The Bayreuth Festival Orchestra, which is made up of some of the world’s best musicians, has been performing the works of composer Richard Wagner since the Bayreuth Festival’s inception in 1876.
The Bayreuth Festival is a music festival held annually in Bayreuth, Germany, at which performances of operas by the 19th-century German composer Richard Wagner are presented. Wagner himself conceived of the festival to showcase his own works and supervised the design and construction of the Bayreuth Festspielhaus, which contained many architectural innovations to accommodate the huge orchestras for which Wagner wrote, as well as the composer’s particular vision about the staging of his works.

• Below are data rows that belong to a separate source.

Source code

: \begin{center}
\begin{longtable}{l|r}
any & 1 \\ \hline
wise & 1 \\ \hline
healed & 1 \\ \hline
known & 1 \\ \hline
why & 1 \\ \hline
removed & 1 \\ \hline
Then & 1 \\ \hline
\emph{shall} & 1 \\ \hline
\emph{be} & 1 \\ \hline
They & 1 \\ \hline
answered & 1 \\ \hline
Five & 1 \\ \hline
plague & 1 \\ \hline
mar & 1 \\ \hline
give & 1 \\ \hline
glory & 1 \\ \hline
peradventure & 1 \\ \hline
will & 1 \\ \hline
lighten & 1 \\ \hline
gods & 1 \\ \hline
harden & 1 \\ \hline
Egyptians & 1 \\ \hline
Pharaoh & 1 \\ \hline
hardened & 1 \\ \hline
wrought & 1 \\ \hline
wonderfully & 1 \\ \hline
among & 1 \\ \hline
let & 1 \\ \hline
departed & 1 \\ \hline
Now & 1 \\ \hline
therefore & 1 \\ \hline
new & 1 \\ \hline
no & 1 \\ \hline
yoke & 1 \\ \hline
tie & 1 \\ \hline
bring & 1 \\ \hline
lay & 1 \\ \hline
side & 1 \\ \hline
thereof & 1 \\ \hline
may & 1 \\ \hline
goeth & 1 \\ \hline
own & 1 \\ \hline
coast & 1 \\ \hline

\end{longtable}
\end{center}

The Orchestra itself is placed in a cavernous room below the stage, completely invisible to the audience.
For the ceremonial laying of the theater’s cornerstone on May 22, 1872, Wagner himself conducted a performance of Beethoven’s Symphony No. 9, a tradition that is continued to this day by the Bayreuth Festival Orchestra each summer.
The members of the Bayreuth Festival Orchestra are chosen from leading German and international orchestras, with certain traditions holding sway for generations, such as the use of horn players from the Vienna Philharmonic Orchestra.
The Festival has become a pilgrimage destination for Wagner enthusiasts, who often must wait years to obtain tickets.